Confermata la teoria che è un punto di riferimento della fisica valsa il Premio Nobel all’italiano Carlo Rubbia
Il 17 settembre 2024, il CERN ha annunciato di aver ottenuto la misura più precisa della massa del bosone W, la particella subatomica scoperta nel 1983 da Carlo Rubbia, che valse a lui e a Simon van der Meer il Premio Nobel per la Fisica. Questo importante risultato è stato raggiunto grazie all’esperimento CMS (Compact Muon Solenoid) condotto presso il Large Hadron Collider (LHC), l’acceleratore di particelle più potente al mondo.
La nuova misura, pari a 80.360,2 megaelettronvolt (MeV), rappresenta un significativo passo avanti nella validazione del Modello Standard della fisica delle particelle. Questo modello, sviluppato a partire dagli anni ’70, descrive con successo le interazioni tra le particelle subatomiche, comprese le forze elettromagnetiche, deboli e forti. La precisione di questa nuova misura è stata accolta con grande entusiasmo dalla comunità scientifica, che l’attendeva da tempo.

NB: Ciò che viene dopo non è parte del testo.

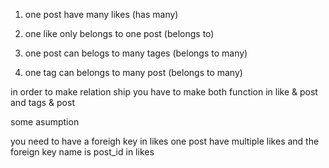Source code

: 1) one post have many likes (has many)
2) one like only belongs to one post (belongs to)

3) one post can belogs to many tages (belongs to many)
4) one tag can belongs to many post  (belongs to many)



in order to make relation ship you have to make 
both function in like & post 
and tags & post



some asumption

you need to have a foreigh key in likes
one post have multiple likes and the foreign key name is post_id in likes



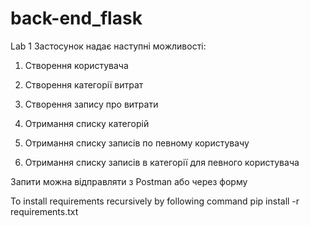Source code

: # back-end_flask
Lab 1 
Застосунок надає наступні можливості:
1. Створення користувача
2. Створення категорії витрат
3. Створення запису про витрати

4. Отримання списку категорій
5. Отримання списку записів по певному користувачу
6. Отримання списку записів в категорії для певного користувача

Запити можна відправляти з Postman або через форму

To install requirements recursively by following command
pip install -r requirements.txt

Giacomo Sguazzoni, ricercatore presso l’Istituto Nazionale di Fisica Nucleare (INFN) e responsabile italiano dell’esperimento CMS, ha sottolineato come un risultato di tale precisione fosse impensabile quando LHC e CMS furono progettati. È il frutto di molti anni di lavoro intenso, durante i quali sono state superate molte sfide sperimentali. Lorenzo Bianchini, anch’egli ricercatore dell’INFN e coordinatore del progetto dedicato a questa misura, ha evidenziato come il risultato sia stato ottenuto utilizzando solo un decimo dei dati raccolti durante il run 2 dell’LHC, ovvero il periodo di attività dell’acceleratore tra il 2015 e il 2018.
La misura della massa del bosone W era già stata effettuata in passato, con una crescente accuratezza. Tuttavia, la misura ottenuta nel 2022 al Fermilab negli Stati Uniti aveva sollevato interrogativi, poiché il valore rilevato risultava sorprendentemente alto rispetto alle previsioni teoriche. Il risultato del CMS, invece, è in linea con il Modello Standard e con tutte le precedenti misurazioni, escludendo la necessità di nuovi fenomeni fisici o particelle sconosciute per spiegare i dati raccolti.
Stefania De Curtis, direttrice del Galileo Galilei Institute dell’INFN, ha commentato che questo risultato non esclude la possibilità che nuove particelle o fenomeni possano ancora essere scoperti in futuro, lasciando aperta la porta a ulteriori sorprese nel campo della fisica delle particelle.
In sintesi, questa nuova misura rappresenta una conferma cruciale per il Modello Standard, consolidando ulteriormente le basi della nostra comprensione delle leggi fondamentali dell’universo.